WHAT YOU SHOULD DO: Filter the entries for lines with the word "classes".

RECORDS FOR THIS EXERCISE:
^^^^

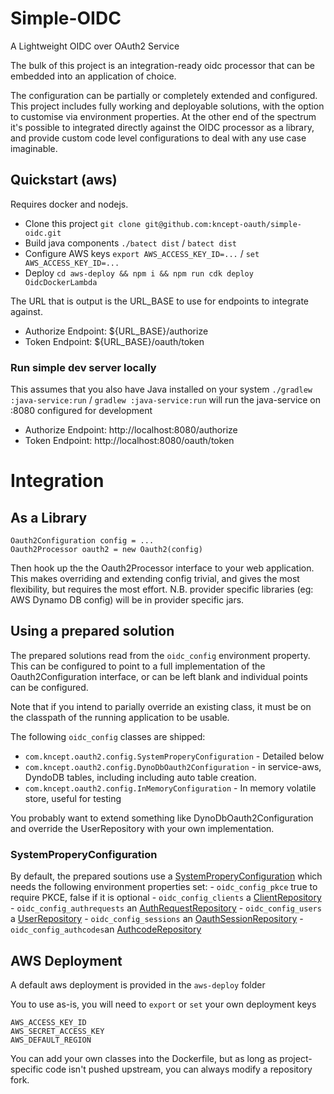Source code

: # Simple-OIDC
A Lightweight OIDC over OAuth2 Service

The bulk of this project is an integration-ready oidc processor that can be
embedded into an application of choice.

The configuration can be partially or completely extended and configured.
This project includes fully working and deployable solutions, with the option 
to customise via environment properties. At the other end of the spectrum 
it's possible to integrated directly against the OIDC processor as a library,
and provide custom code level configurations to deal with any use case imaginable.

## Quickstart (aws)
Requires docker and nodejs.
- Clone this project `git clone git@github.com:kncept-oauth/simple-oidc.git`
- Build java components `./batect dist` / `batect dist`
- Configure AWS keys `export AWS_ACCESS_KEY_ID=...` / `set AWS_ACCESS_KEY_ID=...`
- Deploy `cd aws-deploy && npm i && npm run cdk deploy OidcDockerLambda`

The URL that is output is the URL_BASE to use for endpoints to integrate against.
- Authorize Endpoint: ${URL_BASE}/authorize
- Token Endpoint: ${URL_BASE}/oauth/token

### Run simple dev server locally
This assumes that you also have Java installed on your system
`./gradlew :java-service:run` / `gradlew :java-service:run` will run the java-service on :8080 configured for development
- Authorize Endpoint: http://localhost:8080/authorize
- Token Endpoint: http://localhost:8080/oauth/token

# Integration

## As a Library
    Oauth2Configuration config = ...
    Oauth2Processor oauth2 = new Oauth2(config)
Then hook up the the Oauth2Processor interface to your web application.
This makes overriding and extending config trivial, and gives the most flexibility, but requires the most effort.
N.B. provider specific libraries (eg: AWS Dynamo DB config) will be in provider specific jars.

## Using a prepared solution
The prepared solutions read from the `oidc_config` environment property.
This can be configured to point to a full implementation of the Oauth2Configuration
interface, or can be left blank and individual points can be configured.

Note that if you intend to parially override an existing class, it must be on the
classpath of the running application to be usable.

The following `oidc_config` classes are shipped:
- `com.kncept.oauth2.config.SystemProperyConfiguration` - Detailed below
- `com.kncept.oauth2.config.DynoDbOauth2Configuration` - in service-aws, DyndoDB tables, including including auto table creation.
- `com.kncept.oauth2.config.InMemoryConfiguration` - In memory volatile store, useful for testing

You probably want to extend something like DynoDbOauth2Configuration and override the UserRepository
with your own implementation.

### SystemProperyConfiguration 
By default, the prepared soutions use a
[SystemProperyConfiguration](service-implementation/src/main/java/com/kncept/oauth2/config/SystemProperyConfiguration.java)
which needs the following environment properties set:
    - `oidc_config_pkce`  true to require PKCE, false if it is optional
    - `oidc_config_clients` a [ClientRepository](service-interfaces/src/main/java/com/kncept/oauth2/config/client/ClientRepository.java)
    - `oidc_config_authrequests` an [AuthRequestRepository](service-interfaces/src/main/java/com/kncept/oauth2/config/authrequest/AuthRequestRepository.java)
    - `oidc_config_users` a [UserRepository](service-interfaces/src/main/java/com/kncept/oauth2/config/user/UserRepository.java)
    - `oidc_config_sessions` an [OauthSessionRepository](service-interfaces/src/main/java/com/kncept/oauth2/config/session/OauthSessionRepository.java)
    - `oidc_config_authcodes`an [AuthcodeRepository](service-interfaces/src/main/java/com/kncept/oauth2/config/authcode/AuthcodeRepository.java)

## AWS Deployment
A default aws deployment is provided in the `aws-deploy` folder

You to use as-is, you will need to `export` or `set` your own deployment keys

    AWS_ACCESS_KEY_ID
    AWS_SECRET_ACCESS_KEY
    AWS_DEFAULT_REGION

You can add your own classes into the Dockerfile, but as long as project-specific code
isn't pushed upstream, you can always modify a repository fork.
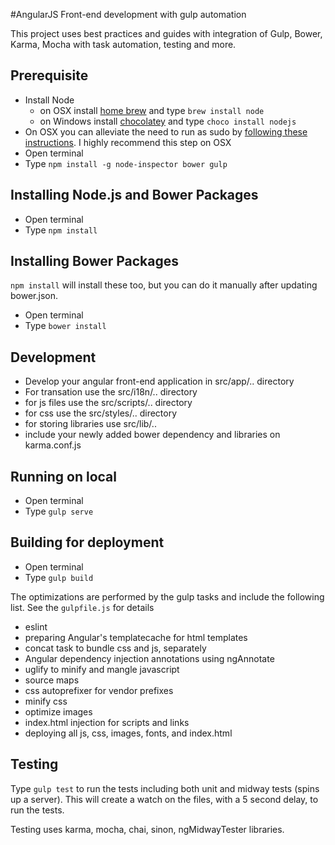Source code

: 
#AngularJS Front-end development with gulp automation

This project uses best practices and guides with integration of Gulp, Bower, Karma, Mocha with task automation, testing and more.


## Prerequisite

- Install Node
    - on OSX install [home brew](http://brew.sh/) and type `brew install node`
    - on Windows install [chocolatey](https://chocolatey.org/) and type `choco install nodejs`
- On OSX you can alleviate the need to run as sudo by [following these instructions](https://github.com/sindresorhus/guides/blob/master/npm-global-without-sudo.md). I highly recommend this step on OSX
- Open terminal
- Type `npm install -g node-inspector bower gulp`

## Installing Node.js and Bower Packages
- Open terminal
- Type `npm install`

## Installing Bower Packages
`npm install` will install these too, but you can do it manually after updating bower.json.
- Open terminal
- Type `bower install`
## Development
- Develop your angular front-end application in src/app/.. directory
- For transation use the src/i18n/.. directory
- for js files use the src/scripts/.. directory
- for css use the src/styles/.. directory
- for storing libraries use src/lib/..
- include your newly added bower dependency and libraries on karma.conf.js
## Running on local
- Open terminal
- Type `gulp serve`
## Building for deployment
- Open terminal
- Type `gulp build`

The optimizations are performed by the gulp tasks and include the following list. See the `gulpfile.js` for details

- eslint
- preparing Angular's templatecache for html templates
- concat task to bundle css and js, separately
- Angular dependency injection annotations using ngAnnotate
- uglify to minify and mangle javascript
- source maps
- css autoprefixer for vendor prefixes
- minify css
- optimize images
- index.html injection for scripts and links
- deploying all js, css, images, fonts, and index.html

## Testing
Type `gulp test` to run the tests including both unit and midway tests (spins up a server). This will create a watch on the files, with a 5 second delay, to run the tests.

Testing uses karma, mocha, chai, sinon, ngMidwayTester libraries.
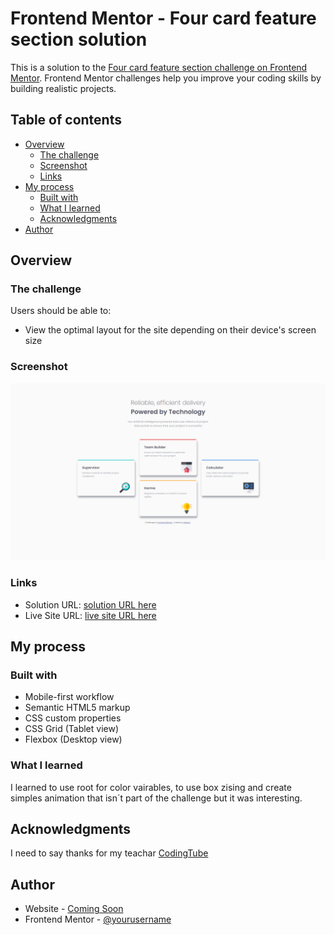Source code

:# Frontend Mentor - Four card feature section solution

This is a solution to the [Four card feature section challenge on Frontend Mentor](https://www.frontendmentor.io/challenges/four-card-feature-section-weK1eFYK). Frontend Mentor challenges help you improve your coding skills by building realistic projects.

## Table of contents

- [Overview](#overview)
  - [The challenge](#the-challenge)
  - [Screenshot](#screenshot)
  - [Links](#links)
- [My process](#my-process)
  - [Built with](#built-with)
  - [What I learned](#what-i-learned)
  - [Acknowledgments](#acknowledgments)
- [Author](#author)

## Overview

### The challenge

Users should be able to:

- View the optimal layout for the site depending on their device's screen size

### Screenshot

![](./design/Screenshot.png)

### Links

- Solution URL: [solution URL here](https://github.com/LPabloA/Frontend_Mentor_Four_Card_Feature_Section_Master)
- Live Site URL: [live site URL here](https://lpabloa.github.io/Frontend_Mentor_Four_Card_Feature_Section_Master/)

## My process

### Built with

- Mobile-first workflow
- Semantic HTML5 markup
- CSS custom properties
- CSS Grid (Tablet view)
- Flexbox (Desktop view)

### What I learned

I learned to use root for color vairables, to use box zising and create simples animation that isn´t part of the challenge but it was interesting.

## Acknowledgments

I need to say thanks for my teachar [CodingTube](https://www.youtube.com/watch?v=MIQPdsaOyDQ)

## Author

- Website - [Coming Soon](https://www.your-site.com)
- Frontend Mentor - [@yourusername](https://www.frontendmentor.io/profile/LPabloA)
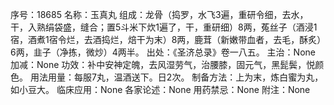 序号：18685
名称：玉真丸
组成：龙骨（捣罗，水飞3遍，重研令细，去水，干，入熟绢袋盛，缝合；置5斗米下炊1遍了，干，重研细）8两，菟丝子（酒浸1宿，酒煮1宿令烂，去酒捣烂，焙干为末）8两，鹿茸（新嫩带血者，去毛，酥炙）6两，韭子（净拣，微炒）4两半。
出处：《圣济总录》卷一八五。
主治：None
加减：None
功效：补中安神定魄，去风湿劳气，治腰膝，固元气，黑髭鬓，悦颜色。
用法用量：每服7丸，温酒送下。日2次。
制备方法：上为末，炼白蜜为丸，如小豆大。
临床应用：None
各家论述：None
用药禁忌：None
附注：None
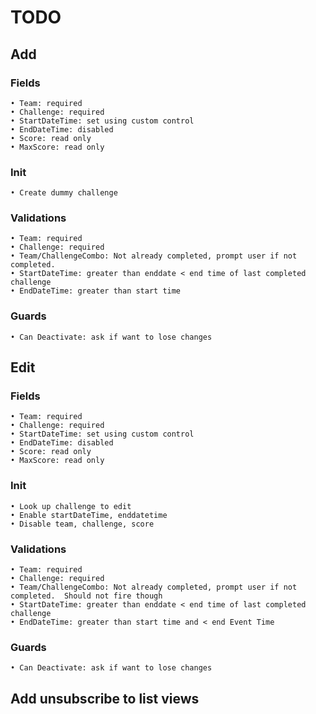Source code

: # TODO

## Add

### Fields
	• Team: required
	• Challenge: required
	• StartDateTime: set using custom control
	• EndDateTime: disabled
	• Score: read only
	• MaxScore: read only

### Init
	• Create dummy challenge

### Validations
	• Team: required
	• Challenge: required
	• Team/ChallengeCombo: Not already completed, prompt user if not completed.
	• StartDateTime: greater than enddate < end time of last completed challenge
	• EndDateTime: greater than start time

### Guards
	• Can Deactivate: ask if want to lose changes

## Edit

### Fields
	• Team: required
	• Challenge: required
	• StartDateTime: set using custom control
	• EndDateTime: disabled
	• Score: read only
	• MaxScore: read only

### Init
	• Look up challenge to edit
	• Enable startDateTime, enddatetime
	• Disable team, challenge, score

### Validations
	• Team: required
	• Challenge: required
	• Team/ChallengeCombo: Not already completed, prompt user if not completed.  Should not fire though
	• StartDateTime: greater than enddate < end time of last completed challenge
	• EndDateTime: greater than start time and < end Event Time

### Guards
	• Can Deactivate: ask if want to lose changes


## Add unsubscribe to list views
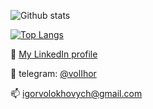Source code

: ![Github stats](https://github-readme-stats.vercel.app/api?username=antomys&show_icons=true&theme=synthwave&count_private=true)

[![Top Langs](https://github-readme-stats.vercel.app/api/top-langs/?username=antomys)](https://github.com/anuraghazra/github-readme-stats)

🚀 [My LinkedIn profile](https://www.linkedin.com/in/ihor-volokhovych-23875217a/)

💬 telegram: [@volIhor](https://telegram.me/volIhor)

📫 [igorvolokhovych@gmail.com](mailto:igorvolokhovych@gmail.com)
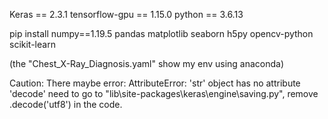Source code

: Keras == 2.3.1
tensorflow-gpu == 1.15.0
python == 3.6.13

pip install numpy==1.19.5 pandas matplotlib seaborn h5py opencv-python scikit-learn

(the "Chest_X-Ray_Diagnosis.yaml" show my env using anaconda)

Caution:
There maybe error: AttributeError: 'str' object has no attribute 'decode'
need to go to "lib\site-packages\keras\engine\saving.py", remove .decode('utf8') in the code.


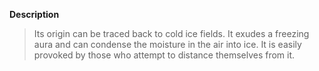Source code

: **Description**
> Its origin can be traced back to cold ice fields. It exudes a freezing aura and can condense the moisture in the air into ice. It is easily provoked by those who attempt to distance themselves from it.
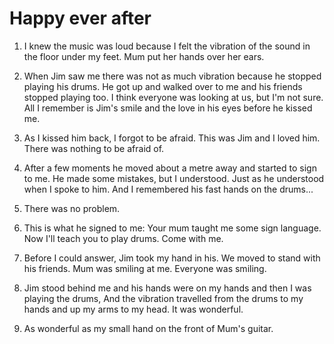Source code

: # Happy ever after

1. I knew the music was loud because I felt the vibration of the sound in the floor under my feet. Mum put her hands over her ears.

2. When Jim saw me there was not as much vibration because he stopped playing his drums. He got up and walked over to me and his friends stopped playing too. I think everyone was looking at us, but I'm not sure. All I remember is Jim's smile and the love in his eyes before he kissed me.

3. As I kissed him back, I forgot to be afraid. This was Jim and I loved him. There was nothing to be afraid of.

4. After a few moments he moved about a metre away and started to sign to me. He made some mistakes, but I understood. Just as he understood when I spoke to him. And I remembered his fast hands on the drums...

5. There was no problem.

6. This is what he signed to me: Your mum taught me some sign language. Now I'll teach you to play drums. Come with me.

7. Before I could answer, Jim took my hand in his. We moved to stand with his friends. Mum was smiling at me. Everyone was smiling.

8. Jim stood behind me and his hands were on my hands and then I was playing the drums, And the vibration travelled from the drums to my hands and up my arms to my head. It was wonderful.

9. As wonderful as my small hand on the front of Mum's guitar.

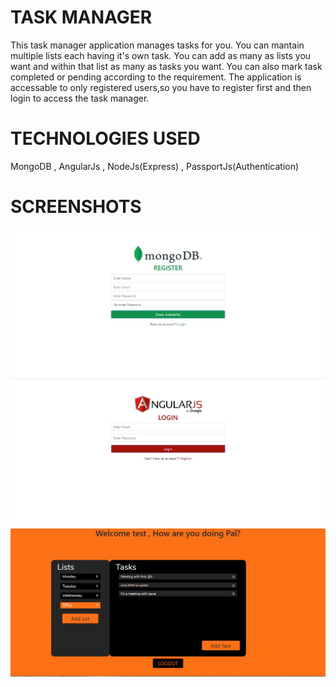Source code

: 
# TASK MANAGER
This task manager application manages tasks for you. You can mantain multiple lists each having it's own task.
You can add as many as lists you want and within that list as many as tasks you want.
You can also mark task completed or pending according to the requirement.
The application is accessable to only registered users,so you have to register first and then login to access the task manager.

# TECHNOLOGIES USED
MongoDB , AngularJs , NodeJs(Express) , PassportJs(Authentication)

# SCREENSHOTS

![](images/1.JPG)
![](images/2.JPG)
![](images/4.JPG)



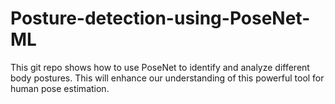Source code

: # Posture-detection-using-PoseNet-ML
This git repo shows  how to use PoseNet to identify and analyze different body postures. This will enhance our understanding of this powerful tool for human pose estimation.
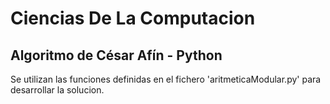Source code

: # Ciencias De La Computacion
## Algoritmo de César Afín - Python

Se utilizan las funciones definidas en el fichero 'aritmeticaModular.py' para
desarrollar la solucion.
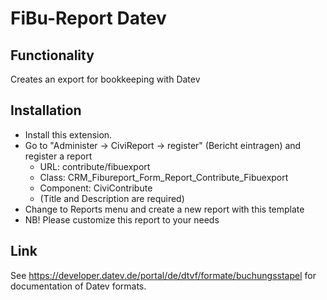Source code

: # FiBu-Report Datev

## Functionality

Creates an export for bookkeeping with Datev

## Installation

* Install this extension. 
* Go to "Administer -> CiviReport -> register" (Bericht eintragen) and register a report 
  * URL: contribute/fibuexport
  * Class: CRM_Fibureport_Form_Report_Contribute_Fibuexport
  * Component: CiviContribute
  * (Title and Description are required)
* Change to Reports menu and create a new report with this template 
* NB! Please customize this report to your needs 

## Link

See https://developer.datev.de/portal/de/dtvf/formate/buchungsstapel for documentation of Datev formats.
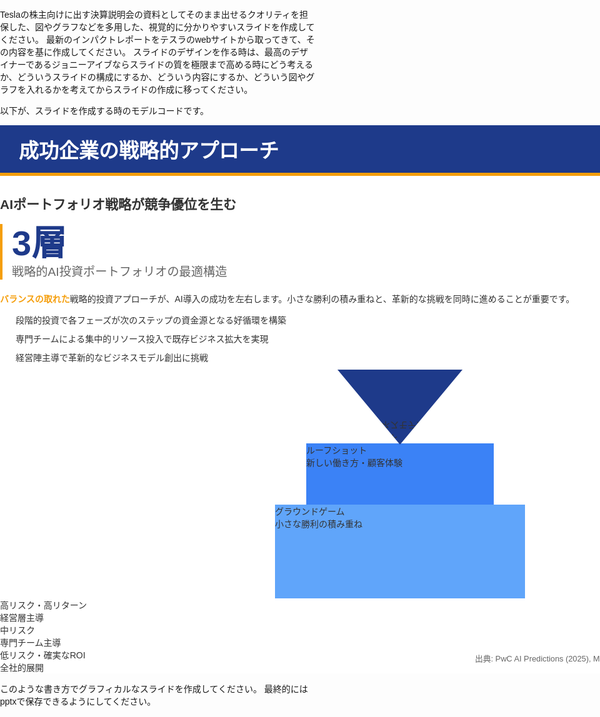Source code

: Teslaの株主向けに出す決算説明会の資料としてそのまま出せるクオリティを担保した、図やグラフなどを多用した、視覚的に分かりやすいスライドを作成してください。
最新のインパクトレポートをテスラのwebサイトから取ってきて、その内容を基に作成してください。
スライドのデザインを作る時は、最高のデザイナーであるジョニーアイブならスライドの質を極限まで高める時にどう考えるか、どういうスライドの構成にするか、どういう内容にするか、どういう図やグラフを入れるかを考えてからスライドの作成に移ってください。

以下が、スライドを作成する時のモデルコードです。




<!DOCTYPE html>

<html lang="ja">
<head>
<meta charset="utf-8"/>
<meta content="width=device-width, initial-scale=1.0" name="viewport"/>
<title>成功企業の戦略的アプローチ</title>
<link href="https://cdn.jsdelivr.net/npm/tailwindcss@2.2.19/dist/tailwind.min.css" rel="stylesheet"/>
<link href="https://cdn.jsdelivr.net/npm/@fortawesome/fontawesome-free@6.4.0/css/all.min.css" rel="stylesheet"/>
<link href="https://fonts.googleapis.com/css2?family=Noto+Sans+JP:wght@400;500;700;900&amp;display=swap" rel="stylesheet"/>
<style>
        body {
            margin: 0;
            padding: 0;
            overflow: hidden;
            font-family: 'Noto Sans JP', sans-serif;
        }
        .slide-container {
            width: 1280px;
            min-height: 720px;
            position: relative;
            background-color: white;
            color: #333;
        }
        .slide-header {
            background-color: #1E3A8A;
            color: white;
            padding: 15px 30px;
            font-weight: 700;
            font-size: 2rem;
            border-bottom: 5px solid #F59E0B;
        }
        .big-stat {
            font-size: 3.5rem;
            font-weight: 900;
            color: #1E3A8A;
            line-height: 1.1;
        }
        .stat-label {
            font-size: 1.2rem;
            font-weight: 500;
            color: #666;
        }
        .highlight {
            color: #F59E0B;
            font-weight: 700;
        }
        .footer {
            position: absolute;
            bottom: 15px;
            right: 30px;
            font-size: 0.8rem;
            color: #666;
        }
        .stat-card {
            border-left: 4px solid #F59E0B;
            padding-left: 15px;
            margin-bottom: 20px;
        }
        .pyramid-layer {
            position: relative;
            text-align: center;
            color: white;
            font-weight: bold;
            display: flex;
            align-items: center;
            justify-content: center;
        }
        .pyramid-top {
            width: 200px;
            height: 120px;
            background-color: #1E3A8A;
            margin: 0 auto;
            clip-path: polygon(50% 0%, 100% 100%, 0% 100%);
            transform: rotateX(180deg);
        }
        .pyramid-middle {
            width: 300px;
            height: 100px;
            background-color: #3B82F6;
            margin: -2px auto;
        }
        .pyramid-bottom {
            width: 400px;
            height: 150px;
            background-color: #60A5FA;
            margin: 0 auto;
        }
        .strategy-point {
            position: relative;
            padding-left: 25px;
            margin-bottom: 10px;
        }
        .strategy-point:before {
            content: "\f0eb";
            font-family: "Font Awesome 5 Free";
            font-weight: 900;
            position: absolute;
            left: 0;
            color: #F59E0B;
        }
    </style>
</head>
<body>
<div class="slide-container">
<div class="slide-header w-full">
        成功企業の戦略的アプローチ
    </div>
<div class="flex h-full">
<!-- 左側：メッセージと戦略 -->
<div class="w-1/2 p-10 flex flex-col justify-center">
<h2 class="text-2xl font-bold mb-6">AIポートフォリオ戦略が競争優位を生む</h2>
<div class="stat-card">
<div class="big-stat">3層</div>
<div class="stat-label">戦略的AI投資ポートフォリオの最適構造</div>
</div>
<p class="mt-4 mb-6 text-gray-700">
<span class="highlight">バランスの取れた</span>戦略的投資アプローチが、AI導入の成功を左右します。小さな勝利の積み重ねと、革新的な挑戦を同時に進めることが重要です。
            </p>
<div class="strategy-point text-gray-800">
                段階的投資で各フェーズが次のステップの資金源となる好循環を構築
            </div>
<div class="strategy-point text-gray-800">
                専門チームによる集中的リソース投入で既存ビジネス拡大を実現
            </div>
<div class="strategy-point text-gray-800">
                経営陣主導で革新的なビジネスモデル創出に挑戦
            </div>
</div>
<!-- 右側：ピラミッド図 -->
<div class="w-1/2 p-6 flex flex-col justify-center items-center">
<div class="relative w-full h-96">
<!-- ムーンショット層 -->
<div class="pyramid-top flex items-center justify-center mb-4">
<div class="transform rotate-180 py-6">
<div class="text-lg font-bold">ムーンショット</div>
<div class="text-xs mt-1">革新的ビジネスモデル</div>
</div>
</div>
<!-- ルーフショット層 -->
<div class="pyramid-middle flex items-center justify-center mb-4">
<div>
<div class="text-lg font-bold">ルーフショット</div>
<div class="text-xs mt-1">新しい働き方・顧客体験</div>
</div>
</div>
<!-- グラウンドゲーム層 -->
<div class="pyramid-bottom flex items-center justify-center">
<div>
<div class="text-lg font-bold">グラウンドゲーム</div>
<div class="text-xs mt-1">小さな勝利の積み重ね</div>
</div>
</div>
<!-- 説明テキスト -->
<div class="absolute top-10 right-0 w-32 text-sm text-gray-700">
<i class="fas fa-lightbulb text-yellow-500 mr-1"></i> 高リスク・高リターン<br/>
                    経営層主導
                </div>
<div class="absolute top-1/3 right-0 w-32 text-sm text-gray-700">
<i class="fas fa-cogs text-blue-500 mr-1"></i> 中リスク<br/>
                    専門チーム主導
                </div>
<div class="absolute bottom-20 right-0 w-32 text-sm text-gray-700">
<i class="fas fa-check-circle text-green-500 mr-1"></i> 低リスク・確実なROI<br/>
                    全社的展開
                </div>
</div>
</div>
</div>
<div class="footer">
        出典: PwC AI Predictions (2025), McKinsey Research (2025) / アクセス日: 2025-07-24
    </div>
</div>
</body>
</html>

このような書き方でグラフィカルなスライドを作成してください。
最終的にはpptxで保存できるようにしてください。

^^^^

ANSWER SPACE:
The following `oidc_config` classes are shipped:
You can add your own classes into the Dockerfile, but as long as project-specific code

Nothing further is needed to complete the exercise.